TASK DETAILS:
Every line of the records below from the line with "El método científico es" up to and including the line with "serie de fenómenos." must be reproduced exactly, and no line outside that range.

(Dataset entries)
______

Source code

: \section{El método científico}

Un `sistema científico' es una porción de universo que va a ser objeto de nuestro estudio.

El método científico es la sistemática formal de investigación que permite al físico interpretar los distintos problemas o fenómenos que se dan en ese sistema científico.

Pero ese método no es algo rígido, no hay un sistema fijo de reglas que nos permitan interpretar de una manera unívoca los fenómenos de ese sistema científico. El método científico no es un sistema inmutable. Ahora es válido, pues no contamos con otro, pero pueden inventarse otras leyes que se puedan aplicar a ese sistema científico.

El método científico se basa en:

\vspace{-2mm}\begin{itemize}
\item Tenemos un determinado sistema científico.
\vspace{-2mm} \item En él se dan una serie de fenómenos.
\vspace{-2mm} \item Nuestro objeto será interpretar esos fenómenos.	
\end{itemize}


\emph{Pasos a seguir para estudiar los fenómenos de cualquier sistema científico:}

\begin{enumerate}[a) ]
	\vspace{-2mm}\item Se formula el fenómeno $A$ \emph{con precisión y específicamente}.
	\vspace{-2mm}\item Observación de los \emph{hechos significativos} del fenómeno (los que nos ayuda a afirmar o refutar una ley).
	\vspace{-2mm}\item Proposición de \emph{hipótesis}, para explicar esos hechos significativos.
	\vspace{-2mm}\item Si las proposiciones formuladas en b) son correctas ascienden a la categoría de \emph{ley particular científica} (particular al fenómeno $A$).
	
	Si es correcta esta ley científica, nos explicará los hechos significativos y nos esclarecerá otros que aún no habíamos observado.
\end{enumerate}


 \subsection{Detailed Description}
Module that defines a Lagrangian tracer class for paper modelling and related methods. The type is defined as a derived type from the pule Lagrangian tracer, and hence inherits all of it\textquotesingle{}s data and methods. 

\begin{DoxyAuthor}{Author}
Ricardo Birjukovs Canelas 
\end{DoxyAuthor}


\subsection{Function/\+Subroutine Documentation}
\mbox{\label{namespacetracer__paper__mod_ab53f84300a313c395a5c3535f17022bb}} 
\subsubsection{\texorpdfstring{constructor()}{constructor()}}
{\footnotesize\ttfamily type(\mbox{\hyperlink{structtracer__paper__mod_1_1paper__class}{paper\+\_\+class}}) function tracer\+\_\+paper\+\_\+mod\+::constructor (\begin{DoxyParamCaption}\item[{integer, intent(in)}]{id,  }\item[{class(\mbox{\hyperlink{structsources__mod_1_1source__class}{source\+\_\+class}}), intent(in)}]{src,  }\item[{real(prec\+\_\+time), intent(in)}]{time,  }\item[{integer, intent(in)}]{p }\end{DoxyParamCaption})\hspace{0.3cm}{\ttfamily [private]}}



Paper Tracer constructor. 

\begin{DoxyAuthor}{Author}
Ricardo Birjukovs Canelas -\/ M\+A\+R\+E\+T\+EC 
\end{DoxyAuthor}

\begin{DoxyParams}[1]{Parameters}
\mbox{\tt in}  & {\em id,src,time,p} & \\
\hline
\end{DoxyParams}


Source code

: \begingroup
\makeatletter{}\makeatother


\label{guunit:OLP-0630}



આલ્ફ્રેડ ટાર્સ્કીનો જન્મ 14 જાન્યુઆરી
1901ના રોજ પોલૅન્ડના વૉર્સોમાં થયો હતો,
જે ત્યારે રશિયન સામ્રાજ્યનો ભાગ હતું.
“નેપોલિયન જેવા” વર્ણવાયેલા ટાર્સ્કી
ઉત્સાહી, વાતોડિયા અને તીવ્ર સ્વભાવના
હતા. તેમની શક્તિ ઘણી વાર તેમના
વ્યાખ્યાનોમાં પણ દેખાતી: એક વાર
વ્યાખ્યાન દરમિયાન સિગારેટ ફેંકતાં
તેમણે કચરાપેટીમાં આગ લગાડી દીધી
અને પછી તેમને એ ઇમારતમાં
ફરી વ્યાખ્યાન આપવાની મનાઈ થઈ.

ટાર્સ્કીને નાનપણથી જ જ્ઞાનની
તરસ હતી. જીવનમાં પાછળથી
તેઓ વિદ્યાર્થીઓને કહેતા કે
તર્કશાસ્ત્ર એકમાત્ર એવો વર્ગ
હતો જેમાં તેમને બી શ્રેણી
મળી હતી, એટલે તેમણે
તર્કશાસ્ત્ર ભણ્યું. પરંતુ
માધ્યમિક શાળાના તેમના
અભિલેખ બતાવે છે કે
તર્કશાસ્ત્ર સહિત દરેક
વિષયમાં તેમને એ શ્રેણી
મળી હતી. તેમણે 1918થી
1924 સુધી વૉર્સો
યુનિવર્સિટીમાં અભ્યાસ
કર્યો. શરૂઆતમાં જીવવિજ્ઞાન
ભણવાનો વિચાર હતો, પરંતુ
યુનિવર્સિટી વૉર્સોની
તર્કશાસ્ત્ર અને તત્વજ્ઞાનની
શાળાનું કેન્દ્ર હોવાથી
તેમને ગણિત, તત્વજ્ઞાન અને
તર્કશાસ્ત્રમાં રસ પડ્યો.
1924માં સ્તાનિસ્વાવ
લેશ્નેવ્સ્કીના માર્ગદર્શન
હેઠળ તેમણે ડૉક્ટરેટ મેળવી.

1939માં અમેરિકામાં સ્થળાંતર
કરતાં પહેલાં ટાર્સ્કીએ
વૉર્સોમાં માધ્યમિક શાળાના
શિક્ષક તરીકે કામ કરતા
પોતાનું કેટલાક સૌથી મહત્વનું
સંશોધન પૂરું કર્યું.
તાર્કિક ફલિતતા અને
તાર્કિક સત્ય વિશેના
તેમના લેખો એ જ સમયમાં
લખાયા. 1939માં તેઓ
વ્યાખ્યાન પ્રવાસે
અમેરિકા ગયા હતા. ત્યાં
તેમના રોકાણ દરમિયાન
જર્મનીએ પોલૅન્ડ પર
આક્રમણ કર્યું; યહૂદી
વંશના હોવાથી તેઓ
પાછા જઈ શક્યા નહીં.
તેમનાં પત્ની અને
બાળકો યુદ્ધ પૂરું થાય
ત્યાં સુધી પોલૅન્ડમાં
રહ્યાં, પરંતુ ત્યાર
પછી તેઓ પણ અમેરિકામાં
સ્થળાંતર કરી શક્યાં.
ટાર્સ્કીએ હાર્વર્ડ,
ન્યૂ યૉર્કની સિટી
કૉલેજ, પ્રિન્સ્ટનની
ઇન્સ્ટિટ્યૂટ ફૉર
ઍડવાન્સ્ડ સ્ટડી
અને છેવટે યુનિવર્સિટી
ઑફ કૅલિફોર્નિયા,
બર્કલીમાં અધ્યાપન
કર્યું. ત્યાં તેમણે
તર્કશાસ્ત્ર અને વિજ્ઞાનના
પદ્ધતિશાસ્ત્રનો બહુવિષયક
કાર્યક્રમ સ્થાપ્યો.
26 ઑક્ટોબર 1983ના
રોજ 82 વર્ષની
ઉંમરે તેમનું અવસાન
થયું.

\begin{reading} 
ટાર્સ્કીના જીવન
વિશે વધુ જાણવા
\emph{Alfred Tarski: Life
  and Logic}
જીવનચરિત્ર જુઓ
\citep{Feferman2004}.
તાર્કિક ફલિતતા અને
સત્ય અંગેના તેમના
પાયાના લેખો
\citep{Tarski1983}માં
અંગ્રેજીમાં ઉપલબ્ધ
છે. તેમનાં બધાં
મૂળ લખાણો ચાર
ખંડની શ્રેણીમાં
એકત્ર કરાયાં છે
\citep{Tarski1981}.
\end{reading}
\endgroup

______

RESPONSE FOR THIS EXERCISE:
El método científico es la sistemática formal de investigación que permite al físico interpretar los distintos problemas o fenómenos que se dan en ese sistema científico.

Pero ese método no es algo rígido, no hay un sistema fijo de reglas que nos permitan interpretar de una manera unívoca los fenómenos de ese sistema científico. El método científico no es un sistema inmutable. Ahora es válido, pues no contamos con otro, pero pueden inventarse otras leyes que se puedan aplicar a ese sistema científico.

El método científico se basa en:

\vspace{-2mm}\begin{itemize}
\item Tenemos un determinado sistema científico.
\vspace{-2mm} \item En él se dan una serie de fenómenos.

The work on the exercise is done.